What you need to do:
Task for the records below: count the lines that contain the word "Server" and give only that number.

Dataset entries:
+ + +
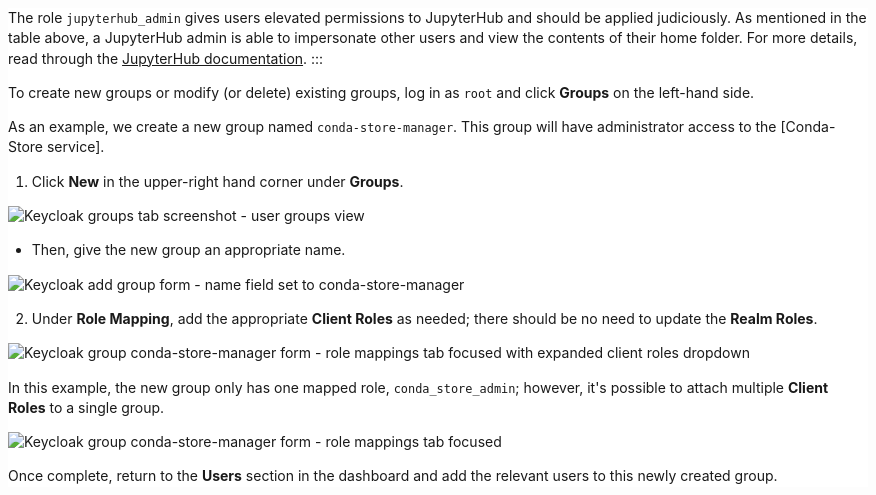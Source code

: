 The role `jupyterhub_admin` gives users elevated permissions to JupyterHub and should be applied judiciously. As mentioned in the table above, a JupyterHub admin is able to impersonate other users and view the contents of their home folder. For more details, read through the [JupyterHub documentation](https://z2jh.jupyter.org/en/stable/jupyterhub/customizing/user-management.html#admin-users).
:::

To create new groups or modify (or delete) existing groups, log in as `root` and click **Groups** on the left-hand side.

As an example, we create a new group named `conda-store-manager`. This group will have administrator access to the [Conda-Store service].

1. Click **New** in the upper-right hand corner under **Groups**.

![Keycloak groups tab screenshot - user groups view](/img/how-tos/keycloak_groups.png)

- Then, give the new group an appropriate name.

![Keycloak add group form - name field set to conda-store-manager](/img/how-tos/keycloak_new_group1.png)

2. Under **Role Mapping**, add the appropriate **Client Roles** as needed; there should be no need to update the **Realm Roles**.

![Keycloak group conda-store-manager form - role mappings tab focused with expanded client roles dropdown](/img/how-tos/keycloak_new_group2.png)

In this example, the new group only has one mapped role, `conda_store_admin`; however, it's possible to attach multiple **Client Roles** to a single group.

![Keycloak group conda-store-manager form - role mappings tab focused ](/img/how-tos/keycloak_new_group3.png)

Once complete, return to the **Users** section in the dashboard and add the relevant users to this newly created group.
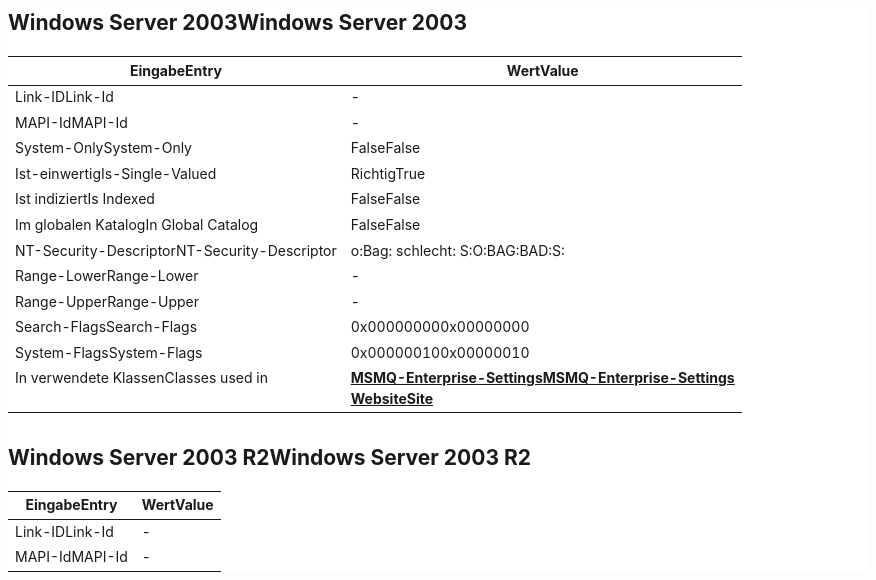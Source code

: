 ## <a name="windows-server-2003"></a><span data-ttu-id="3ea39-153">Windows Server 2003</span><span class="sxs-lookup"><span data-stu-id="3ea39-153">Windows Server 2003</span></span>



| <span data-ttu-id="3ea39-154">Eingabe</span><span class="sxs-lookup"><span data-stu-id="3ea39-154">Entry</span></span> | <span data-ttu-id="3ea39-155">Wert</span><span class="sxs-lookup"><span data-stu-id="3ea39-155">Value</span></span> |
|------------------------|-----------------------------------------------------------------------------------------------------------|
| <span data-ttu-id="3ea39-156">Link-ID</span><span class="sxs-lookup"><span data-stu-id="3ea39-156">Link-Id</span></span>                | \-                                                                                                        |
| <span data-ttu-id="3ea39-157">MAPI-Id</span><span class="sxs-lookup"><span data-stu-id="3ea39-157">MAPI-Id</span></span>                | \-                                                                                                        |
| <span data-ttu-id="3ea39-158">System-Only</span><span class="sxs-lookup"><span data-stu-id="3ea39-158">System-Only</span></span>            | <span data-ttu-id="3ea39-159">False</span><span class="sxs-lookup"><span data-stu-id="3ea39-159">False</span></span>                                                                                                     |
| <span data-ttu-id="3ea39-160">Ist-einwertig</span><span class="sxs-lookup"><span data-stu-id="3ea39-160">Is-Single-Valued</span></span>       | <span data-ttu-id="3ea39-161">Richtig</span><span class="sxs-lookup"><span data-stu-id="3ea39-161">True</span></span>                                                                                                      |
| <span data-ttu-id="3ea39-162">Ist indiziert</span><span class="sxs-lookup"><span data-stu-id="3ea39-162">Is Indexed</span></span>             | <span data-ttu-id="3ea39-163">False</span><span class="sxs-lookup"><span data-stu-id="3ea39-163">False</span></span>                                                                                                     |
| <span data-ttu-id="3ea39-164">Im globalen Katalog</span><span class="sxs-lookup"><span data-stu-id="3ea39-164">In Global Catalog</span></span>      | <span data-ttu-id="3ea39-165">False</span><span class="sxs-lookup"><span data-stu-id="3ea39-165">False</span></span>                                                                                                     |
| <span data-ttu-id="3ea39-166">NT-Security-Descriptor</span><span class="sxs-lookup"><span data-stu-id="3ea39-166">NT-Security-Descriptor</span></span> | <span data-ttu-id="3ea39-167">o:Bag: schlecht: S:</span><span class="sxs-lookup"><span data-stu-id="3ea39-167">O:BAG:BAD:S:</span></span>                                                                                              |
| <span data-ttu-id="3ea39-168">Range-Lower</span><span class="sxs-lookup"><span data-stu-id="3ea39-168">Range-Lower</span></span>            | \-                                                                                                        |
| <span data-ttu-id="3ea39-169">Range-Upper</span><span class="sxs-lookup"><span data-stu-id="3ea39-169">Range-Upper</span></span>            | \-                                                                                                        |
| <span data-ttu-id="3ea39-170">Search-Flags</span><span class="sxs-lookup"><span data-stu-id="3ea39-170">Search-Flags</span></span>           | <span data-ttu-id="3ea39-171">0x00000000</span><span class="sxs-lookup"><span data-stu-id="3ea39-171">0x00000000</span></span>                                                                                                |
| <span data-ttu-id="3ea39-172">System-Flags</span><span class="sxs-lookup"><span data-stu-id="3ea39-172">System-Flags</span></span>           | <span data-ttu-id="3ea39-173">0x00000010</span><span class="sxs-lookup"><span data-stu-id="3ea39-173">0x00000010</span></span>                                                                                                |
| <span data-ttu-id="3ea39-174">In verwendete Klassen</span><span class="sxs-lookup"><span data-stu-id="3ea39-174">Classes used in</span></span>        | [<span data-ttu-id="3ea39-175">**MSMQ-Enterprise-Settings**</span><span class="sxs-lookup"><span data-stu-id="3ea39-175">**MSMQ-Enterprise-Settings**</span></span>](c-msmqenterprisesettings.md)<br/> [<span data-ttu-id="3ea39-176">**Website**</span><span class="sxs-lookup"><span data-stu-id="3ea39-176">**Site**</span></span>](c-site.md)<br/> |



## <a name="windows-server-2003-r2"></a><span data-ttu-id="3ea39-177">Windows Server 2003 R2</span><span class="sxs-lookup"><span data-stu-id="3ea39-177">Windows Server 2003 R2</span></span>



| <span data-ttu-id="3ea39-178">Eingabe</span><span class="sxs-lookup"><span data-stu-id="3ea39-178">Entry</span></span> | <span data-ttu-id="3ea39-179">Wert</span><span class="sxs-lookup"><span data-stu-id="3ea39-179">Value</span></span> |
|------------------------|-----------------------------------------------------------------------------------------------------------|
| <span data-ttu-id="3ea39-180">Link-ID</span><span class="sxs-lookup"><span data-stu-id="3ea39-180">Link-Id</span></span>                | \-                                                                                                        |
| <span data-ttu-id="3ea39-181">MAPI-Id</span><span class="sxs-lookup"><span data-stu-id="3ea39-181">MAPI-Id</span></span>                | \-                                                                                                        |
+ + +
Task response:
2